What you should do | Every line from the top of the records through the line containing "circumstances beyond their" should be retyped exactly; the pictures should not.

Dataset extract |
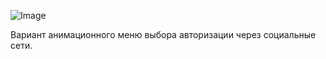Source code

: ![Image](https://user-images.githubusercontent.com/62887315/130018432-255269a4-885c-4643-a501-dc68ca87d255.JPG)

Вариант анимационного меню выбора авторизации через социальные сети. 
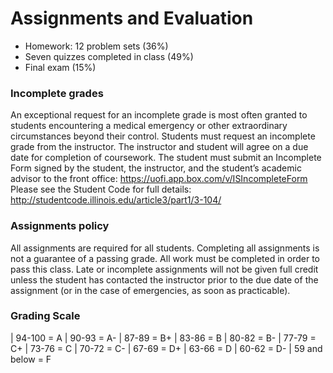# Assignments and Evaluation

- Homework: 12 problem sets (36%)
- Seven quizzes completed in class (49%)
- Final exam (15%)

### Incomplete grades

An exceptional request for an incomplete grade is most often granted
to students encountering a medical emergency or other extraordinary
circumstances beyond their control. Students must request an
incomplete grade from the instructor. The instructor and student will
agree on a due date for completion of coursework. The student must
submit an Incomplete Form signed by the student, the instructor, and
the student’s academic advisor to the front office:
<https://uofi.app.box.com/v/ISIncompleteForm> Please see the Student
Code for full details:
<http://studentcode.illinois.edu/article3/part1/3-104/>

### Assignments policy

All assignments are required for all students. Completing
all assignments is not a guarantee of a passing grade.  All work must
be completed in order to pass this class. Late or incomplete
assignments will not be given full credit unless the student has
contacted the instructor prior to the due date of the assignment (or
in the case of emergencies, as soon as practicable).

### Grading Scale

| 94-100 = A
| 90-93 = A-
| 87-89 = B+
| 83-86 = B
| 80-82 = B-
| 77-79 = C+
| 73-76 = C
| 70-72 = C-
| 67-69 = D+
| 63-66 = D
| 60-62 = D-
| 59 and below = F


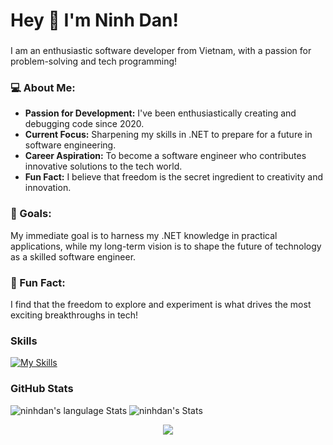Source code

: <h1 align="left">Hey 👋 I'm Ninh Dan!</h3>

###
<p align="left">I am an enthusiastic software developer from Vietnam, with a passion for problem-solving and tech programming! </p>

### 💻 About Me:
- **Passion for Development:** I've been enthusiastically creating and debugging code since 2020.
- **Current Focus:** Sharpening my skills in .NET to prepare for a future in software engineering.
- **Career Aspiration:** To become a software engineer who contributes innovative solutions to the tech world.
- **Fun Fact:** I believe that freedom is the secret ingredient to creativity and innovation.

### 🎯 Goals:
My immediate goal is to harness my .NET knowledge in practical applications, while my long-term vision is to shape the future of technology as a skilled software engineer.

### 🌟 Fun Fact:
I find that the freedom to explore and experiment is what drives the most exciting breakthroughs in tech!

### Skills
[![My Skills](https://skillicons.dev/icons?i=html,css,js,wasm,bootstrap,tailwind,cs,dotnet,git,github,go,postgres,mysql,sqlite,azure,postman,visualstudio,vscode,figma)](https://skillicons.dev)
### GitHub Stats
![ninhdan's langulage Stats](https://github-readme-stats.vercel.app/api/top-langs/?username=ninhdan&theme=tokyonight&show_icons=true&hide_border=false&layout=compact)
![ninhdan's Stats](https://github-readme-stats.vercel.app/api?username=ninhdan&theme=tokyonight&show_icons=true&hide_border=false&count_private=true)
<p align="center">
  <img src="https://github-readme-streak-stats.herokuapp.com/?user=ninhdan&theme=tokyonight&hide_border=false"/>
</p>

Task result |
Source code

: ![Image](https://user-images.githubusercontent.com/62887315/130018432-255269a4-885c-4643-a501-dc68ca87d255.JPG)

Вариант анимационного меню выбора авторизации через социальные сети. 
# Assignments and Evaluation

- Homework: 12 problem sets (36%)
- Seven quizzes completed in class (49%)
- Final exam (15%)

### Incomplete grades

An exceptional request for an incomplete grade is most often granted
to students encountering a medical emergency or other extraordinary
circumstances beyond their control. Students must request an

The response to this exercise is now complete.